Einfacher sei die mediale Bilanz zu ziehen: „Aus ganz Deutschland kamen Anfragen, das Telefon stand nicht still!“ Kommunen aus ganz Deutschland hätten sich für die Initiative interessiert und Material aus Taufkirchen angefordert. „Sogar Journalisten aus Serbien wollten über uns berichten“, erzählt mir Pötke stolz: Zwischenzeitlich hätten das Rathaus der 19.000-Seelen-Gemeinde gar Anfragen in „irgendwelchen unlesbaren Schriften“ erreicht. So überraschend also doch nicht, sich als Stuttgarter auf den Weg gemacht zu haben, um den Bürgermeister des kleinen Taufkirchens zu interviewen, denke ich mir und rücke meine Unterlagen zusammen.

„Freuen tuts mi scho, wenn I grüßt werde“

Der Bürgermeister verabschiedet mich freundlich und rät mir, doch noch das Oktoberfest zu besuchen, wenn ich schon einmal in München sei. Aber so ganz alleine? Da mische ich mich lieber noch ein bißchen unter die Taufkirchener und höre mich um. 
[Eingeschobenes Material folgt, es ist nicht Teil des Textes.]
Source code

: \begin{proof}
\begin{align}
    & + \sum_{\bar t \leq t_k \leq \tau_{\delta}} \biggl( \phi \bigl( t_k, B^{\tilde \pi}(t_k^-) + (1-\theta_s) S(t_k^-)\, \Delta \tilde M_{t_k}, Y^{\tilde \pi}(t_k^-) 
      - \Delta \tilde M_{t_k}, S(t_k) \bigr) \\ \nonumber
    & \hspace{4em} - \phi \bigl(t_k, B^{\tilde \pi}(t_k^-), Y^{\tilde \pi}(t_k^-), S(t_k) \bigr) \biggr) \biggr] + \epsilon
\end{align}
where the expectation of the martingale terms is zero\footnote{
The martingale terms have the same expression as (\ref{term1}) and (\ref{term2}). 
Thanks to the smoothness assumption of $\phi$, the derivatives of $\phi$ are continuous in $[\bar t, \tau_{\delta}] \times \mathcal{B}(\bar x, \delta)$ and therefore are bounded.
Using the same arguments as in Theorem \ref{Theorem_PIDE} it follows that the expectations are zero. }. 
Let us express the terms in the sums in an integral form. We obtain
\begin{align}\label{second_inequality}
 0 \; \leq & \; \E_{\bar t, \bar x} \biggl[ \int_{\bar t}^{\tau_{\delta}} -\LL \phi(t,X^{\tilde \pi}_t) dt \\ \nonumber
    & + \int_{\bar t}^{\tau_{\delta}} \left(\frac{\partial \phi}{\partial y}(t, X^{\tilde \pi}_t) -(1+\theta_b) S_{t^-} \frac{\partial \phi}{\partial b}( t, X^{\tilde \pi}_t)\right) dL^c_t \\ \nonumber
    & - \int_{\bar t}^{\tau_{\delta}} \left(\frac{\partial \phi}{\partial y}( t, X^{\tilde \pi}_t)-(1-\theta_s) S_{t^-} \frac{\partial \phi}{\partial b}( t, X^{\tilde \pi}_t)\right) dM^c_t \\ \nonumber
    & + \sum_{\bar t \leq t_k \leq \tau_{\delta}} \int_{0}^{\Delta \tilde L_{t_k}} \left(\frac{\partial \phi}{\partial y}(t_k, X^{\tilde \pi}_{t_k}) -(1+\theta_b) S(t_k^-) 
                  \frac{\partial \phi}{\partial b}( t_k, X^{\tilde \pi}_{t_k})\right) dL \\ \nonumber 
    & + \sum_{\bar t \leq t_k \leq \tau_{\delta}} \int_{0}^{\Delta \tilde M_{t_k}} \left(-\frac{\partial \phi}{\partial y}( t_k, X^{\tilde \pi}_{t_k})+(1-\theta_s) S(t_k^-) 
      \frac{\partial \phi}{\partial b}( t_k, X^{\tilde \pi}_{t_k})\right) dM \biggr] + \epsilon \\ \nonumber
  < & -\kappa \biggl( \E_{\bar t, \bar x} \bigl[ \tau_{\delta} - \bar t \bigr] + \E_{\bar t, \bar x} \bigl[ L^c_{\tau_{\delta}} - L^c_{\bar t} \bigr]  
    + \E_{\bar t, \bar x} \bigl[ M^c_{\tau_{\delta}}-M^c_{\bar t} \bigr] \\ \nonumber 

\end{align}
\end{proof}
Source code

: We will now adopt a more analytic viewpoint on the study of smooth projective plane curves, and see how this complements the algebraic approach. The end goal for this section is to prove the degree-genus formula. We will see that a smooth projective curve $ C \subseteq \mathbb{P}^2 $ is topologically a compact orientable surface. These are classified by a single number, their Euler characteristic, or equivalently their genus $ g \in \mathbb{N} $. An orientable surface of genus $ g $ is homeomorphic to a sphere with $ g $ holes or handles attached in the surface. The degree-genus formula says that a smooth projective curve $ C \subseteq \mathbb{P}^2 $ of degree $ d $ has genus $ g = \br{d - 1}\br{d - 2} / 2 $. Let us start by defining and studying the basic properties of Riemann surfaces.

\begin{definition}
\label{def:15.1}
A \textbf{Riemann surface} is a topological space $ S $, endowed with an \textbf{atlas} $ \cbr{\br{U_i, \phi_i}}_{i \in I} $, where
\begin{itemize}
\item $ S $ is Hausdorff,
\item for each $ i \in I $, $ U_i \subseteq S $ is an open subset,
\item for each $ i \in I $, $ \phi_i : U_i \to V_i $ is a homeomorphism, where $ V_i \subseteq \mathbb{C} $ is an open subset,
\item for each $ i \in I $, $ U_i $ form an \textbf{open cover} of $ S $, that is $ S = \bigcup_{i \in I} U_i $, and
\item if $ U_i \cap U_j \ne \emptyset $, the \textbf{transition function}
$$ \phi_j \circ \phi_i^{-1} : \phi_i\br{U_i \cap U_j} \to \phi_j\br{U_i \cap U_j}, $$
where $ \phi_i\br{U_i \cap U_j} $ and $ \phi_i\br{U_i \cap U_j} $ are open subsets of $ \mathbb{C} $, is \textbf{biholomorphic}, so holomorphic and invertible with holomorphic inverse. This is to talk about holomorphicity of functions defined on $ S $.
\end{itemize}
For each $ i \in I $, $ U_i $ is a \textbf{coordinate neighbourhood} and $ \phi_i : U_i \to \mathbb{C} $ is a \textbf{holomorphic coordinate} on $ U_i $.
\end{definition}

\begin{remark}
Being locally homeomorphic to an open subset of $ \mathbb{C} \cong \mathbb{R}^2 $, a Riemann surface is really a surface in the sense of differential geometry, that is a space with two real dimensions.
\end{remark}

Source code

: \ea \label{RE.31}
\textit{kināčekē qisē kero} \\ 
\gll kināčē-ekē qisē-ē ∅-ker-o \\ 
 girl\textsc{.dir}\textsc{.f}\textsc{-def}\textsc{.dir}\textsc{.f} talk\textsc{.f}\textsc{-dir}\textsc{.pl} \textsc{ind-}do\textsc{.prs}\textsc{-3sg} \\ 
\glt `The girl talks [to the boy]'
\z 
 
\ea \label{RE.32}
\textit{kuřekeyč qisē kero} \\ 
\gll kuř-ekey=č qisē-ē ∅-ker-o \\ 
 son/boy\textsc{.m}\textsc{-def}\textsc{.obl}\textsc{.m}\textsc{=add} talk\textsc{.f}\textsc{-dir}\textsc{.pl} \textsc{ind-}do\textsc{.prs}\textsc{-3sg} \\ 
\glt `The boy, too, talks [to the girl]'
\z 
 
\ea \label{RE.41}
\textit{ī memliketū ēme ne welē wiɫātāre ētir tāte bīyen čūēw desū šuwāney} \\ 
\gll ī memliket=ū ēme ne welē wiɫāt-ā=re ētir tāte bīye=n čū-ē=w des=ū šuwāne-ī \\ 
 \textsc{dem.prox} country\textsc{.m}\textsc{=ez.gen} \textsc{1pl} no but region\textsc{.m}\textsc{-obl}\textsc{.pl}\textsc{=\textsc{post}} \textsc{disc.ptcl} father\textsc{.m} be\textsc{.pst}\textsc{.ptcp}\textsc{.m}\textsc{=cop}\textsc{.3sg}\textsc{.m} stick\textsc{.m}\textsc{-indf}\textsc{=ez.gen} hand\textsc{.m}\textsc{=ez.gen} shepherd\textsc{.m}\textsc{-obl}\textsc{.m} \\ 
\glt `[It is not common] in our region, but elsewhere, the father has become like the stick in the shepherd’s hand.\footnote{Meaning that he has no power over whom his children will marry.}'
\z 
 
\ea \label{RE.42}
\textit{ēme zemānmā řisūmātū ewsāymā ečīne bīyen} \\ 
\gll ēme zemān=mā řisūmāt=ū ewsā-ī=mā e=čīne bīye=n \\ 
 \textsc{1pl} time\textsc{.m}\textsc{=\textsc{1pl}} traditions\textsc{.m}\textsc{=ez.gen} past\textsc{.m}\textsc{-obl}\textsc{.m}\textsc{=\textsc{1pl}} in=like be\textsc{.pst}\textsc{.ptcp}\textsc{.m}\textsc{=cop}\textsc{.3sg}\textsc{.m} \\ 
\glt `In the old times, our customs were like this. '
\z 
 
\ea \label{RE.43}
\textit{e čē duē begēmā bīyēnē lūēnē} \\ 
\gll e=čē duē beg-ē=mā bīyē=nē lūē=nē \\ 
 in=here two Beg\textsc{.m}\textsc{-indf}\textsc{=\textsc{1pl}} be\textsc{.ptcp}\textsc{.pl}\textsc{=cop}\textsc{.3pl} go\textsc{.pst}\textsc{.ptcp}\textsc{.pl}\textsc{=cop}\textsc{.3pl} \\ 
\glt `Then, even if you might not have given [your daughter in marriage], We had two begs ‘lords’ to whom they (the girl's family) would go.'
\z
Ob sich im Grußverhalten der Bürger etwas verändert hätte, frage ich einen Jungen nahe des Rathauses, doch der schüttelt nur den Kopf: „Viele Schüler haben diese Buttons tatsächlich getragen – aber ob sie deswegen jetzt öfter grüßen? Ich glaube nicht. „Hallo-Initiative?“ wundert sich eine junge Frau, die gerade ihren Briefkasten leert: „Nie von gehört!“

Eine ältere Dame, die mir einige Meter weiter über den Weg läuft, kann da klarer Stellung beziehen: „Des ist zwoar nen Schmarrn gwesen, des mit diesen Ansteckern: Aber freuen tuts mi scho, wenn I grüßt werde: Des gehört einfach dazu in ner Gemeinde!“ Ähnlich sieht das ein Ehepaar, das am Bahnhof auf die nächste S-Bahn wartet. In Taufkirchen sei „Grußlosigkeit“ aber nie ein Problem gewesen: „Weder bei den Älteren noch bei der Jugend.“ Die Initiative habe trotzdem einen positiven Impuls gesetzt. Da klinkt sich ein junger Mann ein, der dem Gespräch gelauscht hat: „Ich brauche keine Rathausaktion, damit ich meine Nachbarn grüße!“

„Wir sin immerhin nicht in Deutschland hier“

Die Wirtin einer Bahnhofskneipe, wo ich vor der Heimreise noch etwas esse, stört weniger Pötkes Aktion selbst, als die Ausdrucksweise. „Mir soagn in Bayern Griaß God und sonst nichts, da muß dieser Hamburger Pötke nicht meinen, er müßt hier das Hallo einführen!“ Ein „Hallo“ würde sie vielleicht „dem Hund doa“ zuwerfen, der just im Moment hinter seinem Herrchen vorbeispaziert: „Aber keim Mitbürger!“ Die Dame scheint mit ihrer Kritik am zu norddeutschen „Hallo“ nicht alleine zu sein. „Sehen’s amal“, sagt sie und reicht mir einen Aufkleber: „Mia redn Boarisch: Mia san in Bayern und sogn Griaß God!“ steht darauf, gezeichnet von einer Bürgerinitiative namens „Mia redn Boarisch“.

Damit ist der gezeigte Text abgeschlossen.